[Working data]

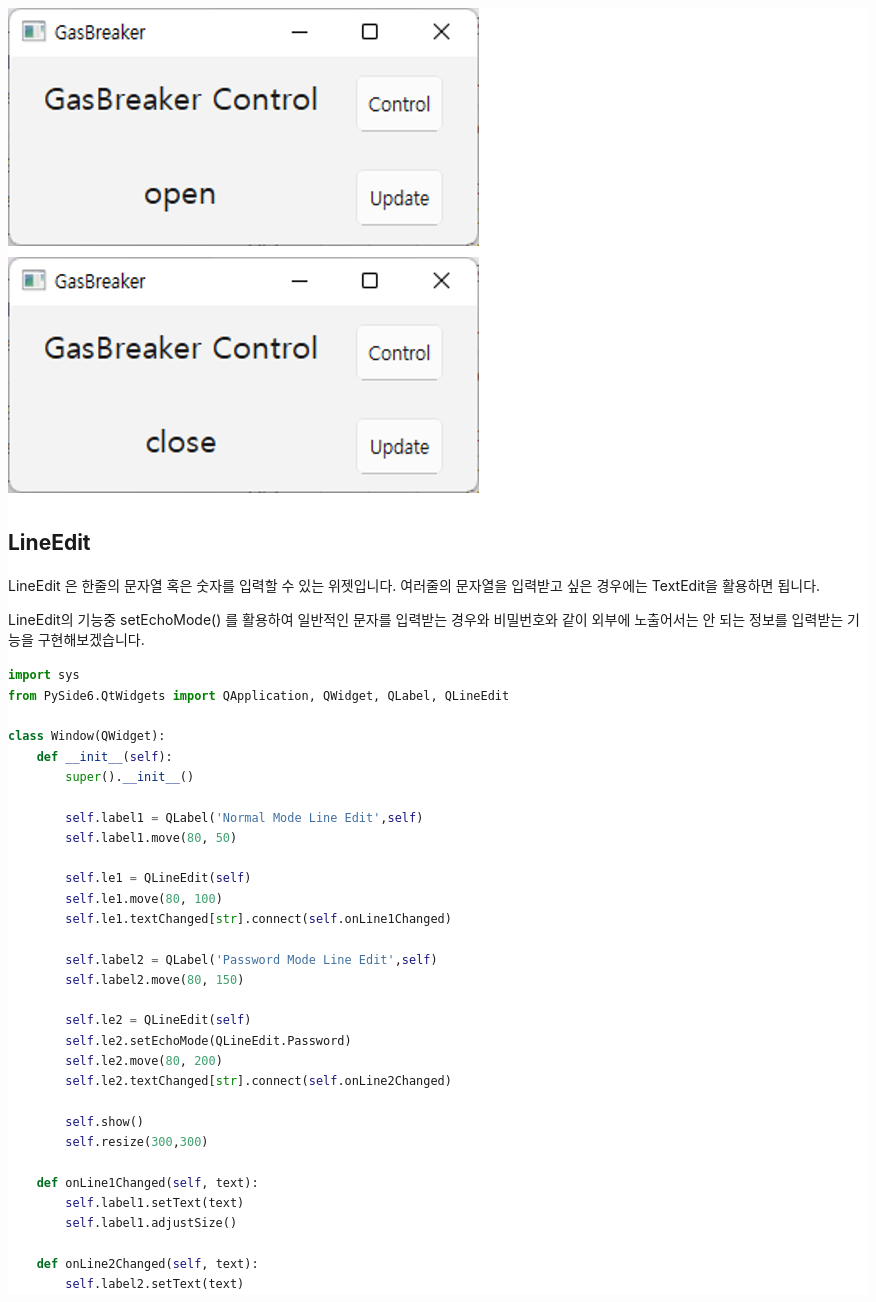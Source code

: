 ![GasBreaker Control](res/gasbreaker_con.png)

## LineEdit
LineEdit 은 한줄의 문자열 혹은 숫자를 입력할 수 있는 위젯입니다. 여러줄의 문자열을 입력받고 싶은 경우에는 TextEdit을 활용하면 됩니다. 

LineEdit의 기능중 setEchoMode() 를 활용하여 일반적인 문자를 입력받는 경우와 비밀번호와 같이 외부에 노출어서는 안 되는 정보를 입력받는 기능을 구현해보겠습니다. 

```python
import sys
from PySide6.QtWidgets import QApplication, QWidget, QLabel, QLineEdit

class Window(QWidget):
    def __init__(self):
        super().__init__()

        self.label1 = QLabel('Normal Mode Line Edit',self)
        self.label1.move(80, 50)

        self.le1 = QLineEdit(self)
        self.le1.move(80, 100)
        self.le1.textChanged[str].connect(self.onLine1Changed)

        self.label2 = QLabel('Password Mode Line Edit',self)
        self.label2.move(80, 150)

        self.le2 = QLineEdit(self)
        self.le2.setEchoMode(QLineEdit.Password)
        self.le2.move(80, 200)
        self.le2.textChanged[str].connect(self.onLine2Changed)

        self.show()
        self.resize(300,300)

    def onLine1Changed(self, text):
        self.label1.setText(text)
        self.label1.adjustSize()

    def onLine2Changed(self, text):
        self.label2.setText(text)
```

[/Working data]

Assigned task – What you output should match the records line for line, minus the pictures.

Expected answer –
Source code

: ![GasBreaker Control](res/gasbreaker_con.png)

## LineEdit
LineEdit 은 한줄의 문자열 혹은 숫자를 입력할 수 있는 위젯입니다. 여러줄의 문자열을 입력받고 싶은 경우에는 TextEdit을 활용하면 됩니다. 

LineEdit의 기능중 setEchoMode() 를 활용하여 일반적인 문자를 입력받는 경우와 비밀번호와 같이 외부에 노출어서는 안 되는 정보를 입력받는 기능을 구현해보겠습니다. 

```python
import sys
from PySide6.QtWidgets import QApplication, QWidget, QLabel, QLineEdit

class Window(QWidget):
    def __init__(self):
        super().__init__()

        self.label1 = QLabel('Normal Mode Line Edit',self)
        self.label1.move(80, 50)

        self.le1 = QLineEdit(self)
        self.le1.move(80, 100)
        self.le1.textChanged[str].connect(self.onLine1Changed)

        self.label2 = QLabel('Password Mode Line Edit',self)
        self.label2.move(80, 150)

        self.le2 = QLineEdit(self)
        self.le2.setEchoMode(QLineEdit.Password)
        self.le2.move(80, 200)
        self.le2.textChanged[str].connect(self.onLine2Changed)

        self.show()
        self.resize(300,300)

    def onLine1Changed(self, text):
        self.label1.setText(text)
        self.label1.adjustSize()

    def onLine2Changed(self, text):
        self.label2.setText(text)
```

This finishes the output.